What is the difference between a job and a career? Some may not see any difference between the two. To me, these two words couldn’t be more different. We’ve all heard the phrase “If you love what you do, you’ll never work a day in your life.” When I was younger, I didn’t really get it. All grown ups work every day! As I’ve gotten older and held many different positions in many different fields, I began to understand.
A job pays the bills. It lets you survive. It gives you means to live. A job is something to be grateful for. Even on my worst days, where it seems impossible to get out from under the covers, snuggling with my cat, and sit at a desk for 8 hours, I remind myself that I am incredibly lucky. This job provides me with (almost) everything I need or want. This wonderful apartment I live in with my boyfriend, a car that takes me where I want to go, a cell phone to stay connected to everyone, and money to buy food (which is my favorite, to be honest).
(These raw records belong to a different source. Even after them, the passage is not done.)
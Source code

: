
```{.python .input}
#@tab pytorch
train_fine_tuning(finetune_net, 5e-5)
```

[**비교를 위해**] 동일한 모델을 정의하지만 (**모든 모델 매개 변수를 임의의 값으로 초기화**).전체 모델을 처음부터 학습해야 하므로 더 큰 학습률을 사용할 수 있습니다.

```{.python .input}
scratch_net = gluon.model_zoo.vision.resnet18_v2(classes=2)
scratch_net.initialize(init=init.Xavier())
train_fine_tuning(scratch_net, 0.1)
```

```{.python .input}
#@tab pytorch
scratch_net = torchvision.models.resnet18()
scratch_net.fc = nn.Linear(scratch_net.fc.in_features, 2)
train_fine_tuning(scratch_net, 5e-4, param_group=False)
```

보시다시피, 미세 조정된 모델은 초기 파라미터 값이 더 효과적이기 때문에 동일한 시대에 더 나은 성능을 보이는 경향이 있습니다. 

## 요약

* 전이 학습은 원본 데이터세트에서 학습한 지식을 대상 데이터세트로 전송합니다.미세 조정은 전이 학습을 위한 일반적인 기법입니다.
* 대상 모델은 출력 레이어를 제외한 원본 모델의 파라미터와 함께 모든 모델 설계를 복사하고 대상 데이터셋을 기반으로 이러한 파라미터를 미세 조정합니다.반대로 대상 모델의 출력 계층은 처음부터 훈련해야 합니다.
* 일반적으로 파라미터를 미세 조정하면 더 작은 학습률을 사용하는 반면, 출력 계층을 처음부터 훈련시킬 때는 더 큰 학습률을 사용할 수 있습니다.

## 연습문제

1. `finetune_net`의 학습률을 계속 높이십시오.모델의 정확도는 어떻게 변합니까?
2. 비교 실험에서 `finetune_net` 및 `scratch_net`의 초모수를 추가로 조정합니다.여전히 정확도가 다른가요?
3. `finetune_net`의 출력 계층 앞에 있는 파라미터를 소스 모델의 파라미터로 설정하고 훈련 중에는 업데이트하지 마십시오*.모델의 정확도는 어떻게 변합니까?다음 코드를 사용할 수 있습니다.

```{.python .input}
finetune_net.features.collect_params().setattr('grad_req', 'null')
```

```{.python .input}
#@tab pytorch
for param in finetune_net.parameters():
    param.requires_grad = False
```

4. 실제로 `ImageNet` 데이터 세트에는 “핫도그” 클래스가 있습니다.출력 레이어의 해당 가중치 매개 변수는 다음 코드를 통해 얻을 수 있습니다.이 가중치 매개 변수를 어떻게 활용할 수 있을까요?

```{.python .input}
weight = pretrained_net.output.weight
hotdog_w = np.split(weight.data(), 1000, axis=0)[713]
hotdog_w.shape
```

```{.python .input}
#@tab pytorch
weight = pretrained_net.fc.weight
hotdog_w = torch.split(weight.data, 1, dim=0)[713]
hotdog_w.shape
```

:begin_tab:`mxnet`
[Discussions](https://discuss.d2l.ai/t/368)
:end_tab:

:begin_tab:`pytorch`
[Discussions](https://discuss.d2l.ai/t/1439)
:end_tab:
I know I am very fortunate to have a job with such a wonderful company, when many people my age are still wishing to have a position like this.Like I said, it gives me ALMOST everything.
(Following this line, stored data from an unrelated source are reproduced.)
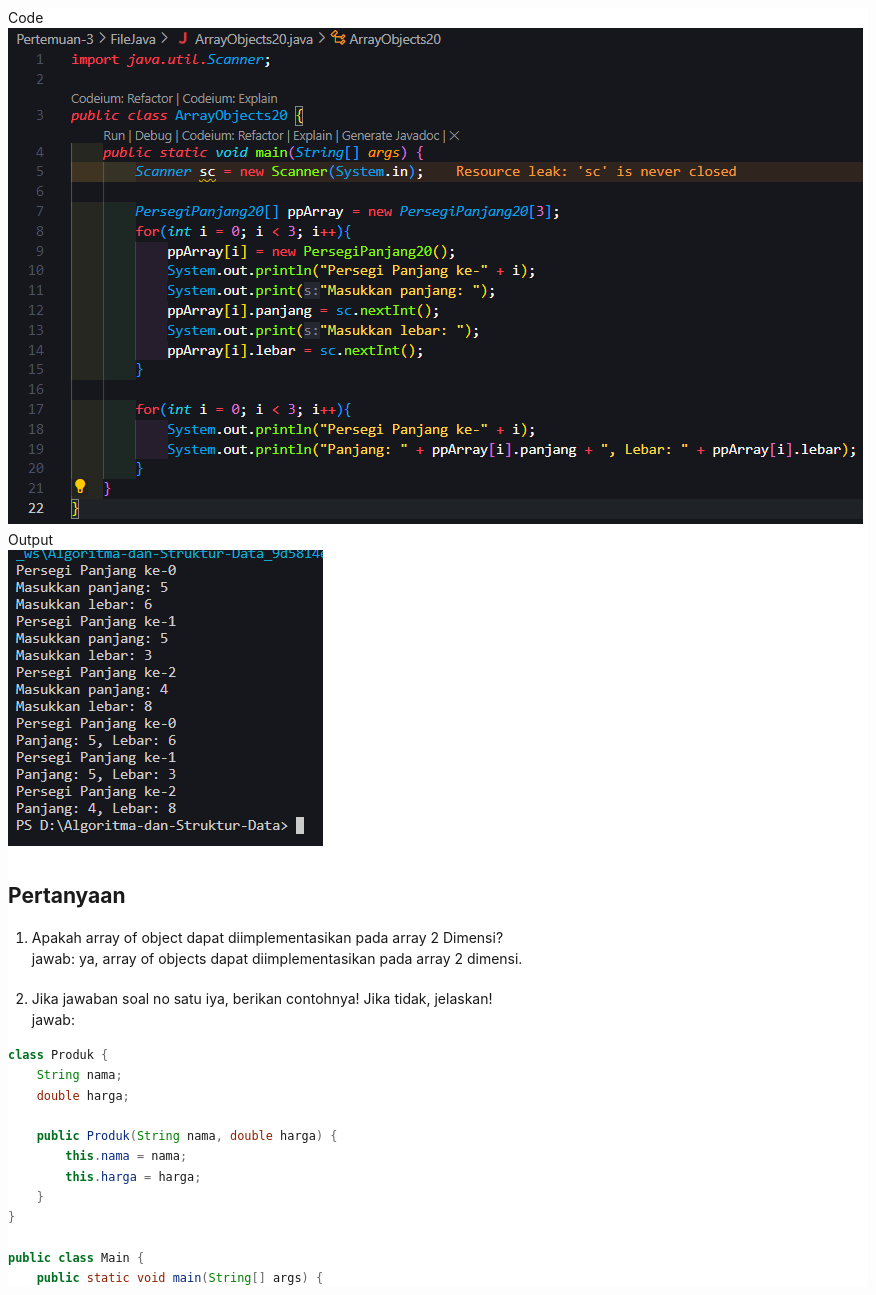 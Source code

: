 Code <br> ![alt text](Img/CodeP2.png)<br>
Output <br> ![alt text](Img/OutputP2.png)<br>

## Pertanyaan

1. Apakah array of object dapat diimplementasikan pada array 2 Dimensi? <br>
   jawab: ya, array of objects dapat diimplementasikan pada array 2 dimensi.<br><br>
2. Jika jawaban soal no satu iya, berikan contohnya! Jika tidak, jelaskan!<br>
   jawab:

```java
class Produk {
    String nama;
    double harga;

    public Produk(String nama, double harga) {
        this.nama = nama;
        this.harga = harga;
    }
}

public class Main {
    public static void main(String[] args) {
```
So what does this job not give me? It doesn’t give me anything to be passionate about. Although I don’t hate my job, I don’t look forward to it either. It doesn’t drive me to get out of bed (willingly), and it certainly does not feed my creative need. A couple years ago, I worked at a cupcake shop doing what I loved. It paid like crap and the hours were scarce, but I was embracing my passion. I worked two other jobs that I pretty much hated in order to be able to do one thing that I loved for a few hours a day. By the end of that summer, I was exhausted, burnt out and probably a little delusional. Seriously, I think I got about 8 hours of sleep a month. I was basically a zombie. But you know what? I was a happy zombie. When someone would ask me what I did for a living, I was so incredibly proud to be able to tell them I worked at the cupcake shop. Partly because I was putting what I learned in college to good use and, let’s face it, the number of graduates actually using their degree is terrifyingly low.
Eventually, I quit all 3 of my life-sucking jobs to have one full-time job. Mostly because I felt like I hadn’t slept in a year. Fast forward 2 years, and now I’m sitting at my desk on the 12th floor in this big building, for this big company wondering what the hell I’m doing. Don’t get me wrong, this job isn’t bad. But it doesn’t give my soul what it needs. It doesn’t allow me to be creative, it doesn’t allow me to help people, or help animals. All of these are things I would look forward to doing if that’s what my career was. To me, a career is something you are passionate about. It drives you. It feeds your soul. It’s going to work and not feeling like you’re working. A career is something you are meant to do, and something you are meant to do for a very, very long time.
No, I am not telling you to storm into your boss’s office and quit your job. Really, don’t do that. You still have bills to pay. But I do encourage you to find your passion. Find your purpose, whatever that is. Don’t let anyone tell you it’s wrong or stupid. Or that it’s not worth it. Life is way too short to spend a majority of your days doing something that leaves you feeling hollow or unfulfilled. A career should be strengthening. It should be enlightening and exciting. It should make you feel whole.